(Saved entries)
----------------

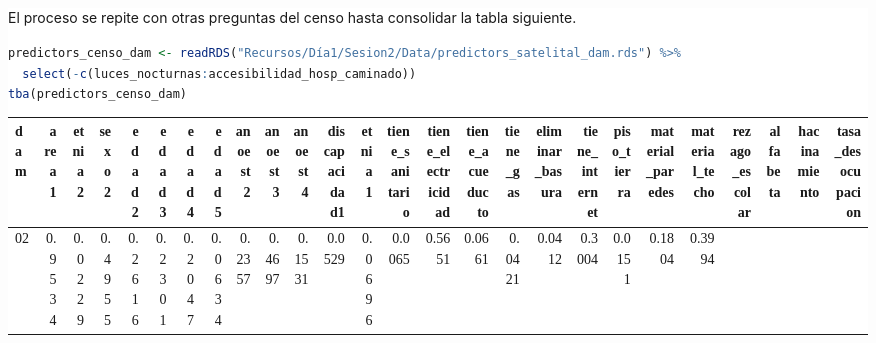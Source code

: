 
El proceso se repite con otras preguntas del censo hasta consolidar la tabla siguiente. 


```r
predictors_censo_dam <- readRDS("Recursos/Día1/Sesion2/Data/predictors_satelital_dam.rds") %>% 
  select(-c(luces_nocturnas:accesibilidad_hosp_caminado))
tba(predictors_censo_dam)
```

<table class="table table-striped lightable-classic" style="margin-left: auto; margin-right: auto; font-family: Arial Narrow; margin-left: auto; margin-right: auto;">
 <thead>
  <tr>
   <th style="text-align:left;"> dam </th>
   <th style="text-align:right;"> area1 </th>
   <th style="text-align:right;"> etnia2 </th>
   <th style="text-align:right;"> sexo2 </th>
   <th style="text-align:right;"> edad2 </th>
   <th style="text-align:right;"> edad3 </th>
   <th style="text-align:right;"> edad4 </th>
   <th style="text-align:right;"> edad5 </th>
   <th style="text-align:right;"> anoest2 </th>
   <th style="text-align:right;"> anoest3 </th>
   <th style="text-align:right;"> anoest4 </th>
   <th style="text-align:right;"> discapacidad1 </th>
   <th style="text-align:right;"> etnia1 </th>
   <th style="text-align:right;"> tiene_sanitario </th>
   <th style="text-align:right;"> tiene_electricidad </th>
   <th style="text-align:right;"> tiene_acueducto </th>
   <th style="text-align:right;"> tiene_gas </th>
   <th style="text-align:right;"> eliminar_basura </th>
   <th style="text-align:right;"> tiene_internet </th>
   <th style="text-align:right;"> piso_tierra </th>
   <th style="text-align:right;"> material_paredes </th>
   <th style="text-align:right;"> material_techo </th>
   <th style="text-align:right;"> rezago_escolar </th>
   <th style="text-align:right;"> alfabeta </th>
   <th style="text-align:right;"> hacinamiento </th>
   <th style="text-align:right;"> tasa_desocupacion </th>
  </tr>
 </thead>
<tbody>
  <tr>
   <td style="text-align:left;"> 02 </td>
   <td style="text-align:right;"> 0.9534 </td>
   <td style="text-align:right;"> 0.0229 </td>
   <td style="text-align:right;"> 0.4955 </td>
   <td style="text-align:right;"> 0.2616 </td>
   <td style="text-align:right;"> 0.2301 </td>
   <td style="text-align:right;"> 0.2047 </td>
   <td style="text-align:right;"> 0.0634 </td>
   <td style="text-align:right;"> 0.2357 </td>
   <td style="text-align:right;"> 0.4697 </td>
   <td style="text-align:right;"> 0.1531 </td>
   <td style="text-align:right;"> 0.0529 </td>
   <td style="text-align:right;"> 0.0696 </td>
   <td style="text-align:right;"> 0.0065 </td>
   <td style="text-align:right;"> 0.5651 </td>
   <td style="text-align:right;"> 0.0661 </td>
   <td style="text-align:right;"> 0.0421 </td>
   <td style="text-align:right;"> 0.0412 </td>
   <td style="text-align:right;"> 0.3004 </td>
   <td style="text-align:right;"> 0.0151 </td>
   <td style="text-align:right;"> 0.1804 </td>
   <td style="text-align:right;"> 0.3994 </td>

----------------

◆ **Task directions**
Quote all the lines above exactly as given. Do not include the pictures.

◆ **Solution for this problem**
Source code

: 
El proceso se repite con otras preguntas del censo hasta consolidar la tabla siguiente. 


```r
predictors_censo_dam <- readRDS("Recursos/Día1/Sesion2/Data/predictors_satelital_dam.rds") %>% 
  select(-c(luces_nocturnas:accesibilidad_hosp_caminado))
tba(predictors_censo_dam)
```

<table class="table table-striped lightable-classic" style="margin-left: auto; margin-right: auto; font-family: Arial Narrow; margin-left: auto; margin-right: auto;">
 <thead>
  <tr>
   <th style="text-align:left;"> dam </th>
   <th style="text-align:right;"> area1 </th>
   <th style="text-align:right;"> etnia2 </th>
   <th style="text-align:right;"> sexo2 </th>
   <th style="text-align:right;"> edad2 </th>
   <th style="text-align:right;"> edad3 </th>
   <th style="text-align:right;"> edad4 </th>
   <th style="text-align:right;"> edad5 </th>
   <th style="text-align:right;"> anoest2 </th>
   <th style="text-align:right;"> anoest3 </th>
   <th style="text-align:right;"> anoest4 </th>
   <th style="text-align:right;"> discapacidad1 </th>
   <th style="text-align:right;"> etnia1 </th>
   <th style="text-align:right;"> tiene_sanitario </th>
   <th style="text-align:right;"> tiene_electricidad </th>
   <th style="text-align:right;"> tiene_acueducto </th>
   <th style="text-align:right;"> tiene_gas </th>
   <th style="text-align:right;"> eliminar_basura </th>
   <th style="text-align:right;"> tiene_internet </th>
   <th style="text-align:right;"> piso_tierra </th>
   <th style="text-align:right;"> material_paredes </th>
   <th style="text-align:right;"> material_techo </th>
   <th style="text-align:right;"> rezago_escolar </th>
   <th style="text-align:right;"> alfabeta </th>
   <th style="text-align:right;"> hacinamiento </th>
   <th style="text-align:right;"> tasa_desocupacion </th>
  </tr>
 </thead>
<tbody>
  <tr>
   <td style="text-align:left;"> 02 </td>
   <td style="text-align:right;"> 0.9534 </td>
   <td style="text-align:right;"> 0.0229 </td>
   <td style="text-align:right;"> 0.4955 </td>
   <td style="text-align:right;"> 0.2616 </td>
   <td style="text-align:right;"> 0.2301 </td>
   <td style="text-align:right;"> 0.2047 </td>
   <td style="text-align:right;"> 0.0634 </td>
   <td style="text-align:right;"> 0.2357 </td>
   <td style="text-align:right;"> 0.4697 </td>
   <td style="text-align:right;"> 0.1531 </td>
   <td style="text-align:right;"> 0.0529 </td>
   <td style="text-align:right;"> 0.0696 </td>
   <td style="text-align:right;"> 0.0065 </td>
   <td style="text-align:right;"> 0.5651 </td>
   <td style="text-align:right;"> 0.0661 </td>
   <td style="text-align:right;"> 0.0421 </td>
   <td style="text-align:right;"> 0.0412 </td>
   <td style="text-align:right;"> 0.3004 </td>
   <td style="text-align:right;"> 0.0151 </td>
   <td style="text-align:right;"> 0.1804 </td>
   <td style="text-align:right;"> 0.3994 </td>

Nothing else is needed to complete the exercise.